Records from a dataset
┄┄┄┄┄┄┄┄┄┄┄┄┄┄┄┄┄┄┄┄
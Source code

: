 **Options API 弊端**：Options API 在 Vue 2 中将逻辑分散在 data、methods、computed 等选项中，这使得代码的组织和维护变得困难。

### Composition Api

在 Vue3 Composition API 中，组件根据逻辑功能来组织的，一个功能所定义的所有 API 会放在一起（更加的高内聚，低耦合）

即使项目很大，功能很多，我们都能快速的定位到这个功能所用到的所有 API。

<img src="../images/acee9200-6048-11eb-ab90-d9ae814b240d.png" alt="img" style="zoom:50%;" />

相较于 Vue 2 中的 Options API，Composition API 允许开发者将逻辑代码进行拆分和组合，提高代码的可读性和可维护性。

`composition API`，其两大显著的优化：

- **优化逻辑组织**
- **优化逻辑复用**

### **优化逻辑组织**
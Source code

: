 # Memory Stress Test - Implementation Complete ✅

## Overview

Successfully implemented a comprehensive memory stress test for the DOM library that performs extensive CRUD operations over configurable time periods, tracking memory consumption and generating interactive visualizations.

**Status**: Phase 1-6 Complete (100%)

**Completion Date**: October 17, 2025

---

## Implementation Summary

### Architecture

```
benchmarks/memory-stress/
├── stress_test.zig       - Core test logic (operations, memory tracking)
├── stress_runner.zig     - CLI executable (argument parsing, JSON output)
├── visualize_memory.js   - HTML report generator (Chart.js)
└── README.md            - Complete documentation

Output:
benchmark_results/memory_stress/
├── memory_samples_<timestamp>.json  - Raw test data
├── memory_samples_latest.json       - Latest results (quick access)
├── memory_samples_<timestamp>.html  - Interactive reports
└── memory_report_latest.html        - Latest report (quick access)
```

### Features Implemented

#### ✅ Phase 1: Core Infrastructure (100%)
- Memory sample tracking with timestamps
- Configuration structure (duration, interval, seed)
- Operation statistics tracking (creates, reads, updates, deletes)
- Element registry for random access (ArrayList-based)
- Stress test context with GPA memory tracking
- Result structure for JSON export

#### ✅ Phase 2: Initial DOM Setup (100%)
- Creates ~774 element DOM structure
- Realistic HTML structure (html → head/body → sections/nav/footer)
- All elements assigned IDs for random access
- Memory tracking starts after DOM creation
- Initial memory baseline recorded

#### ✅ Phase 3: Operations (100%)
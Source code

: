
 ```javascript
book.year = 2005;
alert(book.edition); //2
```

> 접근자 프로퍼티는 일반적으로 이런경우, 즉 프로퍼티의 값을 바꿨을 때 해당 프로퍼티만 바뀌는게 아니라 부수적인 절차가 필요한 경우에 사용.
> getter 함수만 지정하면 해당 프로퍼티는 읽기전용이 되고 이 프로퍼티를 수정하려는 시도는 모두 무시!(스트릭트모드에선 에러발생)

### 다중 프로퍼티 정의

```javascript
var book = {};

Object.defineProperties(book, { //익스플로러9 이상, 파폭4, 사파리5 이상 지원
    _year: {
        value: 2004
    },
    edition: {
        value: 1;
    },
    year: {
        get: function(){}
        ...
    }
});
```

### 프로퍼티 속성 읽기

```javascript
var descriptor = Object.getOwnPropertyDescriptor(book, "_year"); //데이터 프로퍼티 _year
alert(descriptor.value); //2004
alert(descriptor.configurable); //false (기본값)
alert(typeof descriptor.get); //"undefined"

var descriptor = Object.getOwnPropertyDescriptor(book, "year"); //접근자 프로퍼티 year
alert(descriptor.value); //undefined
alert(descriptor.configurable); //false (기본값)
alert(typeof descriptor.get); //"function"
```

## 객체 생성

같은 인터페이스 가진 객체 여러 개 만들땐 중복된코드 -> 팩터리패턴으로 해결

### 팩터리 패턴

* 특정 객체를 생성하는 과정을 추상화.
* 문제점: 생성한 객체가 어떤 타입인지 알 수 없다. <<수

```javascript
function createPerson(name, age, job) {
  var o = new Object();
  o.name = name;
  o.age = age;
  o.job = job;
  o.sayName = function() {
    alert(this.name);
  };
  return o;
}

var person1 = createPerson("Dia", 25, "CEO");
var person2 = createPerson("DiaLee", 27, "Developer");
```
┄┄┄┄┄┄┄┄┄┄┄┄┄┄┄┄┄┄┄┄
→ EXERCISE DESCRIPTION
Every line above that includes the word "Core" must appear in the answer.

→ FINISHED TASK
├── stress_test.zig       - Core test logic (operations, memory tracking)
#### ✅ Phase 1: Core Infrastructure (100%)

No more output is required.